**TASK TO COMPLETE:**
Among the records below, find each line bearing the word "phoneNumber" and copy it.

**WORKING DATA:**
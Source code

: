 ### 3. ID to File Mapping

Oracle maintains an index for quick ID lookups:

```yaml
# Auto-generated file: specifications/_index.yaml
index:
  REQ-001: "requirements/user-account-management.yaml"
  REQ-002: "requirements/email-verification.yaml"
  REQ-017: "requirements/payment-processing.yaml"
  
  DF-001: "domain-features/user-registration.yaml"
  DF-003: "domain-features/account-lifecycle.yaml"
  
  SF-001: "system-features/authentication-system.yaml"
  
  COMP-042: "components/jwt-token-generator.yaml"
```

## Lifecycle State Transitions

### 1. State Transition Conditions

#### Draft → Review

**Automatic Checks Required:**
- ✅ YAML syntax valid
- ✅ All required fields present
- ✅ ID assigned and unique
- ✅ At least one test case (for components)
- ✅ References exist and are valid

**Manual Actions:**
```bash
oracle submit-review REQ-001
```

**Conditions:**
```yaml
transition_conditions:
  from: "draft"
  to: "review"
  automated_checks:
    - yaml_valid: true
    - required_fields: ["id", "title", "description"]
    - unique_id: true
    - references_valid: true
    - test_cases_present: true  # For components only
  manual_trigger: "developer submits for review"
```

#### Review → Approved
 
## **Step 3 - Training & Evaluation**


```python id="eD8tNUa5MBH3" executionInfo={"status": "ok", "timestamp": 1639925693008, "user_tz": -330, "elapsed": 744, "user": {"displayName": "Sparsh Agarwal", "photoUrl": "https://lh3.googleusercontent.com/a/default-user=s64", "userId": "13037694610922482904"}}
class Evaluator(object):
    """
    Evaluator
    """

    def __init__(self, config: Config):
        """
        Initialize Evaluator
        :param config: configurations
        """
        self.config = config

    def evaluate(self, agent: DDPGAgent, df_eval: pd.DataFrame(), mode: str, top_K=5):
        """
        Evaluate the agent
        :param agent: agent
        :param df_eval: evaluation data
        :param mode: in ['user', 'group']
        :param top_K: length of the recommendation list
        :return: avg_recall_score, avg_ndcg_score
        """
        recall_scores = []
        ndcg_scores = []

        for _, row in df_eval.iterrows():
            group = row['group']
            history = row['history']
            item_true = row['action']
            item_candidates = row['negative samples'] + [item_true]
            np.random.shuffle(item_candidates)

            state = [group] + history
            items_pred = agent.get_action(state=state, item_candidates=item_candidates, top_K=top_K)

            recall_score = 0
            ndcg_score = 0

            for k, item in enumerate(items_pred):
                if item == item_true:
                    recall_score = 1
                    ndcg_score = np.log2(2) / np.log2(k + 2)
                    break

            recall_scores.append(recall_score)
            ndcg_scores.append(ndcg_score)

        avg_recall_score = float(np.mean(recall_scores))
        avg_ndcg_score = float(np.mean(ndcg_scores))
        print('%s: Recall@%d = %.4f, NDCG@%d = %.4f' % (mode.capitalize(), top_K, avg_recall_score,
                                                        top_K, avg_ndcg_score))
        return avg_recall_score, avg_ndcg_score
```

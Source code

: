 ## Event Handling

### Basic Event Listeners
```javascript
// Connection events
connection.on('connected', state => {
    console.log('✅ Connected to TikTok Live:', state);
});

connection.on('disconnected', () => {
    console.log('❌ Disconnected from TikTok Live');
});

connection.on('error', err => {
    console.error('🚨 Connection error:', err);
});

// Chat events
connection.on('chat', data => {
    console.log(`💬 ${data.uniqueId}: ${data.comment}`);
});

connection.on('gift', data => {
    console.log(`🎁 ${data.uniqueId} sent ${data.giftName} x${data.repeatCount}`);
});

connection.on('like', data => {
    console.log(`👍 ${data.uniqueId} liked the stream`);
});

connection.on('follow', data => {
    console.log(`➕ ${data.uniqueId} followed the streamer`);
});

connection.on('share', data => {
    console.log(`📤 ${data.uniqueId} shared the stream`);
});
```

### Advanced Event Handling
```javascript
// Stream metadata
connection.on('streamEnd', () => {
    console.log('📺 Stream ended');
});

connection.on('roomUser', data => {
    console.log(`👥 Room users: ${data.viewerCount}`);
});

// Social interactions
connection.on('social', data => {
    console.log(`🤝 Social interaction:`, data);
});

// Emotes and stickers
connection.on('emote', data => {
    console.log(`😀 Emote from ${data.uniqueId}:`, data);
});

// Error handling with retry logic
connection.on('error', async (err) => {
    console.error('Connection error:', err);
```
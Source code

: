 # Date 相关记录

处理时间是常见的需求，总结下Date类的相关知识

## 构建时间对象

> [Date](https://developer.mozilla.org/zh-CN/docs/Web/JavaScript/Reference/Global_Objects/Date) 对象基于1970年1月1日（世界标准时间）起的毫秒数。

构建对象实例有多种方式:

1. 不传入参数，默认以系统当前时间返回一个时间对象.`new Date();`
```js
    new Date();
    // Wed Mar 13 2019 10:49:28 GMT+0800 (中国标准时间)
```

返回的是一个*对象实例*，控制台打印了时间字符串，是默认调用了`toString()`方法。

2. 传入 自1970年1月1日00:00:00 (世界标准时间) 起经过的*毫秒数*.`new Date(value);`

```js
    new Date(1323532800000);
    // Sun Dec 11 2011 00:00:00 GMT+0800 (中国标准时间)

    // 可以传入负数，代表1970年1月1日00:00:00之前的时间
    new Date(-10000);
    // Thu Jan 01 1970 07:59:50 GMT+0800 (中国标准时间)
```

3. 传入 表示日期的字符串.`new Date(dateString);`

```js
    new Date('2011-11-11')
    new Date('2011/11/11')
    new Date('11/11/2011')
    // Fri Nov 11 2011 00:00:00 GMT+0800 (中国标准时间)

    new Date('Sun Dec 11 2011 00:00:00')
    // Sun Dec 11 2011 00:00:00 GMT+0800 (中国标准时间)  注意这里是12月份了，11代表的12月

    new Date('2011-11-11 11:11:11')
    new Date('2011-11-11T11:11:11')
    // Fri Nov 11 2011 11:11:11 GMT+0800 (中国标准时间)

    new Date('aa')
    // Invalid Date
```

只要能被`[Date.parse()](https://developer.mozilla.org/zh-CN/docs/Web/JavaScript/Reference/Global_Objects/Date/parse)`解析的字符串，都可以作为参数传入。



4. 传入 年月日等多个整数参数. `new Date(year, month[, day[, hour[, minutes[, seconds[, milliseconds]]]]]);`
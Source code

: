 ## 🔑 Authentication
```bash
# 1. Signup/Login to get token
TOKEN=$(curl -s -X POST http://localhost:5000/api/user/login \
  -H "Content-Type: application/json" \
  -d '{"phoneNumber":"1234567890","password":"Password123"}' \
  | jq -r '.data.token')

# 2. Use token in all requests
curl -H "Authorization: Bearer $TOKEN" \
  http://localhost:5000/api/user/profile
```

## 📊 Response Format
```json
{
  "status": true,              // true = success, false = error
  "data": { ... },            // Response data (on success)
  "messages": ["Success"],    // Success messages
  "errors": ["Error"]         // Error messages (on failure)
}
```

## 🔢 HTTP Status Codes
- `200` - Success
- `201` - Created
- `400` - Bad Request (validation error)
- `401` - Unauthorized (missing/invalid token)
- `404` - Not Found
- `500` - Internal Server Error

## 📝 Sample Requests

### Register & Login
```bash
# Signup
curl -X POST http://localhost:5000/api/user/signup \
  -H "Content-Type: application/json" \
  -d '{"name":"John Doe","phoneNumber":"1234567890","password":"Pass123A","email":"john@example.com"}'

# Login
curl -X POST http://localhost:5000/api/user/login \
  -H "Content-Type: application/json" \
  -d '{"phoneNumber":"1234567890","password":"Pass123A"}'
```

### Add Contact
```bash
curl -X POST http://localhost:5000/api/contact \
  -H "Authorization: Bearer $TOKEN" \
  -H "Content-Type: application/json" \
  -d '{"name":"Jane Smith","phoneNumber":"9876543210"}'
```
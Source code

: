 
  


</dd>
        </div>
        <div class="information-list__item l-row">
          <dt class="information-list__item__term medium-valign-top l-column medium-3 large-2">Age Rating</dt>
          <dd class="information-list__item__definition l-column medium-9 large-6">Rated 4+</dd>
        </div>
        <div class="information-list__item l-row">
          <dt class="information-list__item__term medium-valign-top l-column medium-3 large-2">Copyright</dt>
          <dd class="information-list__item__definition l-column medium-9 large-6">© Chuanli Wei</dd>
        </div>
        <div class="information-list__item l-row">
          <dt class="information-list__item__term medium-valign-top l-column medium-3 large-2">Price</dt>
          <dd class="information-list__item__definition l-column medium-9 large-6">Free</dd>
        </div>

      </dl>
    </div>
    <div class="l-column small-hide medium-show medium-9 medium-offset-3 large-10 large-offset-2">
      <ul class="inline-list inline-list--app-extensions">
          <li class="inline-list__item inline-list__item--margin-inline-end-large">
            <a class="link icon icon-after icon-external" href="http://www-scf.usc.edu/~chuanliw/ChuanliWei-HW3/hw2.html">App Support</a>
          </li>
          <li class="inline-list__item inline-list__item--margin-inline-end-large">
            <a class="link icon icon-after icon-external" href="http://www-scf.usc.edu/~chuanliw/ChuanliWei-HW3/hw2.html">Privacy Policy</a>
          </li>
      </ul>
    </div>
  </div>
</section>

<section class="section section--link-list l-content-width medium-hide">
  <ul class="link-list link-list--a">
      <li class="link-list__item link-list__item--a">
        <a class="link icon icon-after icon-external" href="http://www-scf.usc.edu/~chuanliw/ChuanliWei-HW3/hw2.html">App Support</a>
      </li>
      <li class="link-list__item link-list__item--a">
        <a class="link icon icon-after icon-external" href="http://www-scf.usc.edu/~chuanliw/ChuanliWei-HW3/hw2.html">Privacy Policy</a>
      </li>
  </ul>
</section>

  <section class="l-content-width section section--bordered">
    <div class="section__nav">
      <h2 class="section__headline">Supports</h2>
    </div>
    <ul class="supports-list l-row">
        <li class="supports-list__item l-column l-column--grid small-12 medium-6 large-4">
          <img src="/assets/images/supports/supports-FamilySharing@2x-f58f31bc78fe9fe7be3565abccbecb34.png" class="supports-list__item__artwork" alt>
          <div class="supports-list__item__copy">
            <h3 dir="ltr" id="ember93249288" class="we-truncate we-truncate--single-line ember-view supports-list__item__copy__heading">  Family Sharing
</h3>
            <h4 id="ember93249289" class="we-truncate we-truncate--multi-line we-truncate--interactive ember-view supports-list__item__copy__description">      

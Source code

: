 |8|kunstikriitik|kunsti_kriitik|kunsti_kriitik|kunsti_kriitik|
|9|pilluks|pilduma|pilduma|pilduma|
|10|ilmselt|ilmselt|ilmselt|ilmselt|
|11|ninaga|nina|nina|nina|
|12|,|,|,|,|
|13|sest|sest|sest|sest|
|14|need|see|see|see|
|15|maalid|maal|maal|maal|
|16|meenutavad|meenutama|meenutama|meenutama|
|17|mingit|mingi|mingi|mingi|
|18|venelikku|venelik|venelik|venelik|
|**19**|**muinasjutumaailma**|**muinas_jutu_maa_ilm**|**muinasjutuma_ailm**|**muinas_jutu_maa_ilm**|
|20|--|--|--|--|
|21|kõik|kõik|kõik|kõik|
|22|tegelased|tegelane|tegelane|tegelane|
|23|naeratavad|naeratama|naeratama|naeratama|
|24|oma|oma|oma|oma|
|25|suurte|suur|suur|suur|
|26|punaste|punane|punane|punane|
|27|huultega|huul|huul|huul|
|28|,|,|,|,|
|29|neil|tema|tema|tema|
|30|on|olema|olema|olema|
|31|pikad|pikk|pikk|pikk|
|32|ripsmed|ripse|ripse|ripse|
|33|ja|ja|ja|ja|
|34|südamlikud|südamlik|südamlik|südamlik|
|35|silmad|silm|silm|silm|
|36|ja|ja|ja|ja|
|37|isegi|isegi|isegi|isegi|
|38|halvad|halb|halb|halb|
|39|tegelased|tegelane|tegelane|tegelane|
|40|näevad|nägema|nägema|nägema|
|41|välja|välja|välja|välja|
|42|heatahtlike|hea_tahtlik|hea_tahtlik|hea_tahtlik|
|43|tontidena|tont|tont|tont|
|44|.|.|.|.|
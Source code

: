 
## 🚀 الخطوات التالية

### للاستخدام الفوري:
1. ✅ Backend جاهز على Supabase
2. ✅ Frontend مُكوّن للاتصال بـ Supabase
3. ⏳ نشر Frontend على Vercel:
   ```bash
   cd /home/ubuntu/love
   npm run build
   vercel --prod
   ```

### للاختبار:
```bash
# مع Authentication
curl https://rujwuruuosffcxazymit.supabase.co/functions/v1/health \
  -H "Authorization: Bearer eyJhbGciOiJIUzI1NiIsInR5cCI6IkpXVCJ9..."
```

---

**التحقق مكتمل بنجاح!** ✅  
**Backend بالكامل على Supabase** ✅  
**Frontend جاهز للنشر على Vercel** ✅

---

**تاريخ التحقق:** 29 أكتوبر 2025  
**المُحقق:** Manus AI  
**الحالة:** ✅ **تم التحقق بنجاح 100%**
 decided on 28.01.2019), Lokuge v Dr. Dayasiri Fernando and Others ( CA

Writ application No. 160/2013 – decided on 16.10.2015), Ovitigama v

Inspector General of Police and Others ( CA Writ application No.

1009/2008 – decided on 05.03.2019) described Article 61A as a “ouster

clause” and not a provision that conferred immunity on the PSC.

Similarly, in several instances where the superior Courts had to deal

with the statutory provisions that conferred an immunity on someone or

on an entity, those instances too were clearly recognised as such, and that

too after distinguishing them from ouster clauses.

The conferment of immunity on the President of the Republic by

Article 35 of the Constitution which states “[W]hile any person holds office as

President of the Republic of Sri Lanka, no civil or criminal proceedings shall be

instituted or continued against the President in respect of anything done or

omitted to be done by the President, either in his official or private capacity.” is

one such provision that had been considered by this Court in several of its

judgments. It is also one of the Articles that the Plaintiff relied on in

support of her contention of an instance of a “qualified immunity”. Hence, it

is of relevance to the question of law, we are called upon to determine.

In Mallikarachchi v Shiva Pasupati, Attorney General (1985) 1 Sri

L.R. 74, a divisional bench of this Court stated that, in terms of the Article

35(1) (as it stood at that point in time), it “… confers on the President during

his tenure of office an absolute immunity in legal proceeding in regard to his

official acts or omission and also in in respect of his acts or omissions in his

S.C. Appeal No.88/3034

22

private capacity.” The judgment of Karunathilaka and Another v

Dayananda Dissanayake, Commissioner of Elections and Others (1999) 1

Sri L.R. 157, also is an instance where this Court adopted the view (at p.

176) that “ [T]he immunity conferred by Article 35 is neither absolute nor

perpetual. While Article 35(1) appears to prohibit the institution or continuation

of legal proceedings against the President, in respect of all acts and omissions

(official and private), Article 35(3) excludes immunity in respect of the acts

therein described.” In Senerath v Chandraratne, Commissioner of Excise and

**WRITTEN RESPONSE:**
  -d '{"phoneNumber":"1234567890","password":"Password123"}' \
  -d '{"name":"John Doe","phoneNumber":"1234567890","password":"Pass123A","email":"john@example.com"}'
  -d '{"phoneNumber":"1234567890","password":"Pass123A"}'
  -d '{"name":"Jane Smith","phoneNumber":"9876543210"}'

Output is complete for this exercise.